Work instruction. Starting at the first line of the data, print every line up to and including the one with "But the git", but no pictures.

[Collected data]
--- --- ---

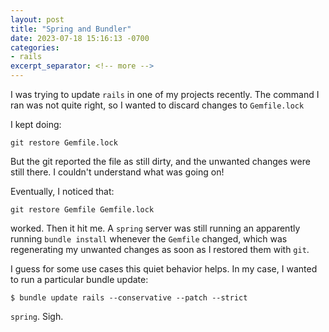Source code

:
 ```yaml
---
layout: post
title: "Spring and Bundler"
date: 2023-07-18 15:16:13 -0700
categories:
- rails
excerpt_separator: <!-- more -->
---
```


I was trying to update `rails` in one of my projects recently. The command I ran was not quite right, so I wanted to discard changes to `Gemfile.lock`

I kept doing:

```
git restore Gemfile.lock
```

But the git reported the file as still dirty, and the unwanted changes were still there. I couldn't understand what was going on!

Eventually, I noticed that:

```
git restore Gemfile Gemfile.lock
```

worked. Then it hit me. A `spring` server was still running an apparently running `bundle install` whenever the `Gemfile` changed, which was regenerating my unwanted changes as soon as I restored them with `git`.

I guess for some use cases this quiet behavior helps. In my case, I wanted to run a particular bundle update:

```
$ bundle update rails --conservative --patch --strict
```

`spring`. Sigh.
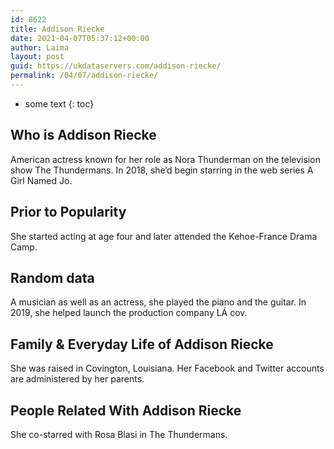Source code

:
 ```yaml
---
id: 8622
title: Addison Riecke
date: 2021-04-07T05:37:12+00:00
author: Laima
layout: post
guid: https://ukdataservers.com/addison-riecke/
permalink: /04/07/addison-riecke/
---
```


* some text
{: toc}


## Who is Addison Riecke
                  
                  
                  
American actress known for her role as Nora Thunderman on the television show The Thundermans. In 2018, she&#8217;d begin starring in the web series A Girl Named Jo.
                  
              
            
              
            
                
                
                
## Prior to Popularity
                  
                  
                  
She started acting at age four and later attended the Kehoe-France Drama Camp. 
                  
              
            
              
            
                
                
                
## Random data
                  
                  
                  
A musician as well as an actress, she played the piano and the guitar. In 2019, she helped launch the production company LÁ cov. 
                  
              
            
              
            
                
                
                
## Family & Everyday Life of Addison Riecke
                  
                  
                  
She was raised in Covington, Louisiana. Her Facebook and Twitter accounts are administered by her parents. 
                  
              
            
              
            
                
                
                
## People Related With Addison Riecke
                  
                  
                  
She co-starred with Rosa Blasi in The Thundermans. 
                  
              
            
              
            
                
              
            
              
              
            
            
              
            
          
          
          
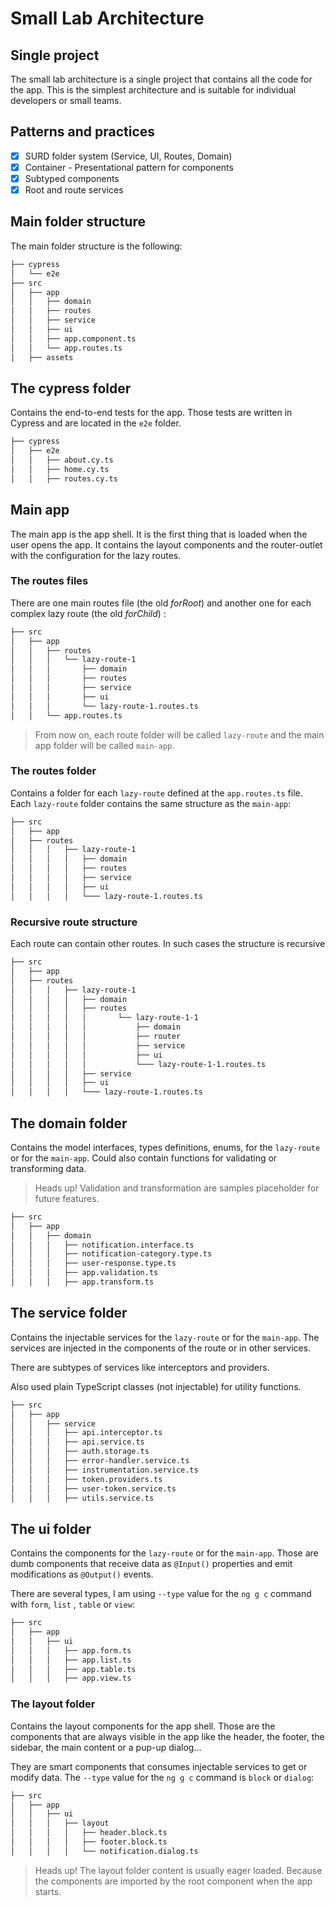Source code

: # Small Lab Architecture

## Single project

The small lab architecture is a single project that contains all the code for the app. This is the simplest architecture and is suitable for individual developers or small teams.

## Patterns and practices

- [x] SURD folder system (Service, UI, Routes, Domain)
- [x] Container - Presentational pattern for components
- [x] Subtyped components
- [x] Root and route services

## Main folder structure

The main folder structure is the following:

```bash
├── cypress
│   └── e2e
├── src
│   ├── app
│   │   ├── domain
│   │   ├── routes
│   │   ├── service
│   │   ├── ui
│   │   ├── app.component.ts
│   │   └── app.routes.ts
│   ├── assets
```

## The cypress folder

Contains the end-to-end tests for the app. Those tests are written in Cypress and are located in the `e2e` folder.

```bash
├── cypress
│   ├── e2e
│   │   ├── about.cy.ts
│   │   ├── home.cy.ts
│   │   ├── routes.cy.ts
```

## Main app

The main app is the app shell. It is the first thing that is loaded when the user opens the app. It contains the layout components and the router-outlet with the configuration for the lazy routes.

### The routes files

There are one main routes file (the old _forRoot_) and another one for each complex lazy route (the old _forChild_) :

```bash
├── src
│   ├── app
│   │   ├── routes
│   │   │   └── lazy-route-1
│   │   │       ├── domain
│   │   │       ├── routes
│   │   │       ├── service
│   │   │       ├── ui
│   │   │       └── lazy-route-1.routes.ts
│   │   └── app.routes.ts
```

> From now on, each route folder will be called `lazy-route` and the main app folder will be called `main-app`.

### The routes folder

Contains a folder for each `lazy-route` defined at the `app.routes.ts` file. Each `lazy-route` folder contains the same structure as the `main-app`:

```bash
├── src
│   ├── app
│   ├── routes
│   │   │   ├── lazy-route-1
│   │   │   │   ├── domain
│   │   │   │   ├── routes
│   │   │   │   ├── service
│   │   │   │   ├── ui
│   │   │   │   └─── lazy-route-1.routes.ts
```

### Recursive route structure

Each route can contain other routes. In such cases the structure is recursive

```bash
├── src
│   ├── app
│   ├── routes
│   │   │   ├── lazy-route-1
│   │   │   │   ├── domain
│   │   │   │   ├── routes
│   │   │   │   │       └── lazy-route-1-1
│   │   │   │   │           ├── domain
│   │   │   │   │           ├── router
│   │   │   │   │           ├── service
│   │   │   │   │           ├── ui
│   │   │   │   │           └─── lazy-route-1-1.routes.ts
│   │   │   │   ├── service
│   │   │   │   ├── ui
│   │   │   │   └─── lazy-route-1.routes.ts
```

## The domain folder

Contains the model interfaces, types definitions, enums, for the `lazy-route` or for the `main-app`. Could also contain functions for validating or transforming data.

> Heads up! Validation and transformation are samples placeholder for future features.

```bash
├── src
│   ├── app
│   │   ├── domain
│   │   │   ├── notification.interface.ts
│   │   │   ├── notification-category.type.ts
│   │   │   ├── user-response.type.ts
│   │   │   ├── app.validation.ts
│   │   │   ├── app.transform.ts
```

## The service folder

Contains the injectable services for the `lazy-route` or for the `main-app`. The services are injected in the components of the route or in other services.

There are subtypes of services like interceptors and providers.

Also used plain TypeScript classes (not injectable) for utility functions.

```bash
├── src
│   ├── app
│   │   ├── service
│   │   │   ├── api.interceptor.ts
│   │   │   ├── api.service.ts
│   │   │   ├── auth.storage.ts
│   │   │   ├── error-handler.service.ts
│   │   │   ├── instrumentation.service.ts
│   │   │   ├── token.providers.ts
│   │   │   ├── user-token.service.ts
│   │   │   ├── utils.service.ts
```

## The ui folder

Contains the components for the `lazy-route` or for the `main-app`. Those are dumb components that receive data as `@Input()` properties and emit modifications as `@Output()` events.

There are several types, I am using `--type` value for the `ng g c` command with `form`, `list` , `table` or `view`:

```bash
├── src
│   ├── app
│   │   ├── ui
│   │   │   ├── app.form.ts
│   │   │   ├── app.list.ts
│   │   │   ├── app.table.ts
│   │   │   ├── app.view.ts
```

### The layout folder

Contains the layout components for the app shell. Those are the components that are always visible in the app like the header, the footer, the sidebar, the main content or a pup-up dialog...

They are smart components that consumes injectable services to get or modify data. The `--type` value for the `ng g c` command is `block` or `dialog`:

```bash
├── src
│   ├── app
│   │   ├── ui
│   │   │   ├── layout
│   │   │   │   ├── header.block.ts
│   │   │   │   ├── footer.block.ts
│   │   │   │   └── notification.dialog.ts
```

> Heads up! The layout folder content is usually eager loaded. Because the components are imported by the root component when the app starts.
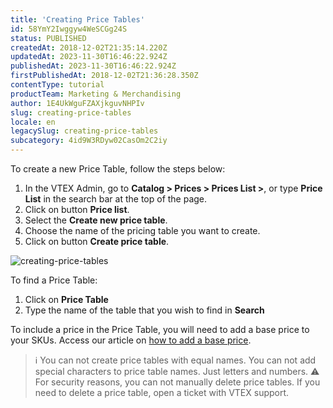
 ```yaml
---
title: 'Creating Price Tables'
id: 58YmY2Iwggyw4WeSCGg24S
status: PUBLISHED
createdAt: 2018-12-02T21:35:14.220Z
updatedAt: 2023-11-30T16:46:22.924Z
publishedAt: 2023-11-30T16:46:22.924Z
firstPublishedAt: 2018-12-02T21:36:28.350Z
contentType: tutorial
productTeam: Marketing & Merchandising
author: 1E4UkWguFZAXjkguvNHPIv
slug: creating-price-tables
locale: en
legacySlug: creating-price-tables
subcategory: 4id9W3RDyw02CasOm2C2iy
---
```


To create a new Price Table, follow the steps below:

1. In the VTEX Admin, go to **Catalog > Prices > Prices List >**, or type **Price List** in the search bar at the top of the page.
2. Click on button **Price list**.
3. Select the **Create new price table**.
4. Choose the name of the pricing table you want to create.
5. Click on button **Create price table**.

![creating-price-tables](https://images.ctfassets.net/alneenqid6w5/1aG692obTeP7RMdEQd7jGE/5fabe5c47940372d29b45d2718c34b68/criar-tabela-precos-en.gif)

To find a Price Table: 

1. Click on **Price Table**
2. Type the name of the table that you wish to find in **Search**

To include a price in the Price Table, you will need to add a base price to your SKUs. Access our article on [how to add a base price](https://help.vtex.com/en/tutorial/cadastrar-o-preco-base-de-um-produto--4S9SbPWlVmOAAWO6yq8wE6).

>ℹ️ You can not create price tables with equal names. You can not add special characters to price table names. Just letters and numbers. 
>⚠️ For security reasons, you can not manually delete price tables. If you need to delete a price table, open a ticket with VTEX support.

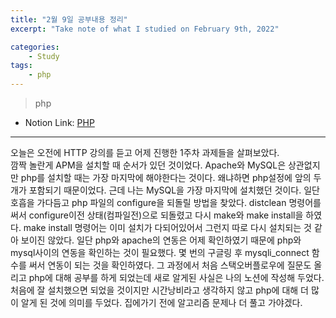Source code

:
 ```yaml
---
title: "2월 9일 공부내용 정리"
excerpt: "Take note of what I studied on February 9th, 2022"

categories:    
    - Study
tags:
    - php
---
```

> php
* Notion Link: [PHP](https://funny-gourd-490.notion.site/PHP-827c53ec3039456fbd32614bd3bd4c7c)
  
---
오늘은 오전에 HTTP 강의를 듣고 어제 진행한 1주차 과제들을 살펴보았다.  
깜짝 놀란게 APM을 설치할 때 순서가 있던 것이었다. Apache와 MySQL은 상관없지만 php를 설치할 때는 가장 
마지막에 해야한다는 것이다. 왜냐하면 php설정에 앞의 두 개가 포함되기 때문이었다. 근데 나는 MySQL을 가장 마지막에
설치했던 것이다. 일단 호흡을 가다듬고 php 파일의 configure을 되돌릴 방법을 찾았다. distclean 명령어를 써서 configure이전 상태(컴파일전)으로 되돌렸고
다시 make와 make install을 하였다. make install 명령어는 이미 설치가 다되어있어서 그런지 따로 다시 설치되는 것 같아 보이진 않았다.
일단 php와 apache의 연동은 어제 확인하였기 때문에 php와 mysql사이의 연동을 확인하는 것이 필요했다.
몇 번의 구글링 후 mysqli_connect 함수를 써서 연동이 되는 것을 확인하였다. 
그 과정에서 처음 스택오버플로우에 질문도 올리고 php에 대해 공부를 하게 되었는데 새로 알게된 사실은 
나의 노션에 작성해 두었다.<br>
처음에 잘 설치했으면 되었을 것이지만 시간낭비라고 생각하지 않고 php에 대해 더 많이 알게 된 것에 의미를 두었다. 집에가기 전에 알고리즘 문제나 더 풀고 가야겠다.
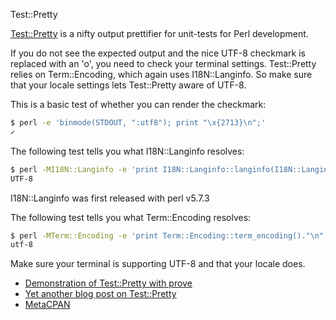 Test::Pretty

[Test::Pretty](https://metacpan.org/module/Test::Pretty) is a nifty output prettifier for unit-tests for Perl development.

If you do not see the expected output and the nice UTF-8 checkmark is replaced with an 'o', you need to check your terminal settings. Test::Pretty relies on Term::Encoding, which again uses I18N::Langinfo. So make sure that your locale settings lets Test::Pretty aware of UTF-8.

This is a basic test of whether you can render the checkmark:

```bash
$ perl -e 'binmode(STDOUT, ":utf8"); print "\x{2713}\n";'
✓
```

The following test tells you what I18N::Langinfo resolves:

```bash
$ perl -MI18N::Langinfo -e 'print I18N::Langinfo::langinfo(I18N::Langinfo::CODESET())."\n"'
UTF-8
```

I18N::Langinfo was first released with perl v5.7.3

The following test tells you what Term::Encoding resolves:

```bash
$ perl -MTerm::Encoding -e 'print Term::Encoding::term_encoding()."\n"'
utf-8
```

Make sure your terminal is supporting UTF-8 and that your locale does.

- [Demonstration of Test::Pretty with prove](http://blog.64p.org/entry/2012/11/07/163100)
- [Yet another blog post on Test::Pretty](http://blog.kablamo.org/2014/05/08/test-pretty/)
- [MetaCPAN](https://metacpan.org/module/Test::Pretty)
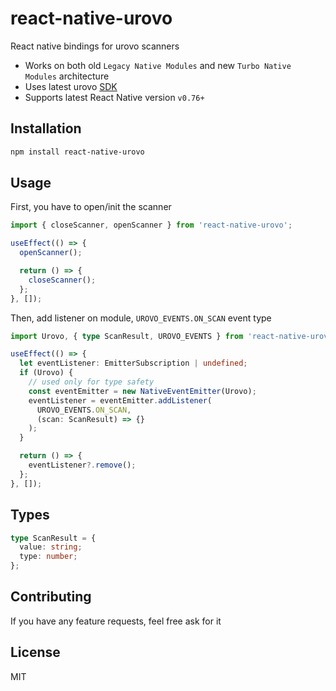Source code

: # react-native-urovo

React native bindings for urovo scanners

- Works on both old `Legacy Native Modules` and new `Turbo Native Modules` architecture
- Uses latest urovo [SDK](https://github.com/urovosamples/SDK_ReleaseforAndroid)
- Supports latest React Native version `v0.76+`

## Installation

```sh
npm install react-native-urovo
```

## Usage

First, you have to open/init the scanner

```ts
import { closeScanner, openScanner } from 'react-native-urovo';

useEffect(() => {
  openScanner();

  return () => {
    closeScanner();
  };
}, []);
```

Then, add listener on module, `UROVO_EVENTS.ON_SCAN` event type

```ts
import Urovo, { type ScanResult, UROVO_EVENTS } from 'react-native-urovo';

useEffect(() => {
  let eventListener: EmitterSubscription | undefined;
  if (Urovo) {
    // used only for type safety
    const eventEmitter = new NativeEventEmitter(Urovo);
    eventListener = eventEmitter.addListener(
      UROVO_EVENTS.ON_SCAN,
      (scan: ScanResult) => {}
    );
  }

  return () => {
    eventListener?.remove();
  };
}, []);
```

## Types

```ts
type ScanResult = {
  value: string;
  type: number;
};
```

## Contributing

If you have any feature requests, feel free ask for it

## License

MIT
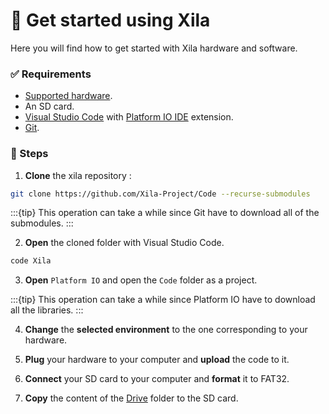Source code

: # 🚀 Get started using Xila

Here you will find how to get started with Xila hardware and software.

### ✅ Requirements

- [Supported hardware](../../Hardware%20reference/Supported%20hardware.md).
- An SD card.
- [Visual Studio Code](https://code.visualstudio.com/) with [Platform IO IDE](https://platformio.org/install/ide?install=vscode) extension.
- [Git](https://git-scm.com/downloads).

### 📖 Steps

1. **Clone** the xila repository :
```bash
git clone https://github.com/Xila-Project/Code --recurse-submodules
```
:::{tip}
This operation can take a while since Git have to download all of the submodules.
:::

2. **Open** the cloned folder with Visual Studio Code.

```bash
code Xila
```

3. **Open** `Platform IO` and open the `Code` folder as a project.

:::{tip}
This operation can take a while since Platform IO have to download all the libraries. 
:::

4. **Change** the **selected environment** to the one corresponding to your hardware.

5. **Plug** your hardware to your computer and **upload** the code to it.

6. **Connect** your SD card to your computer and **format** it to FAT32.

7. **Copy** the content of the [Drive](https://github.com/Xila-Project/Code/tree/main/Drive) folder to the SD card.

--- --- ---

Expected answer.
Source code

:
 ```yaml
---
layout: post
title: "Spring and Bundler"
date: 2023-07-18 15:16:13 -0700
categories:
- rails
excerpt_separator: <!-- more -->
---
```


I was trying to update `rails` in one of my projects recently. The command I ran was not quite right, so I wanted to discard changes to `Gemfile.lock`

I kept doing:

```
git restore Gemfile.lock
```

But the git reported the file as still dirty, and the unwanted changes were still there. I couldn't understand what was going on!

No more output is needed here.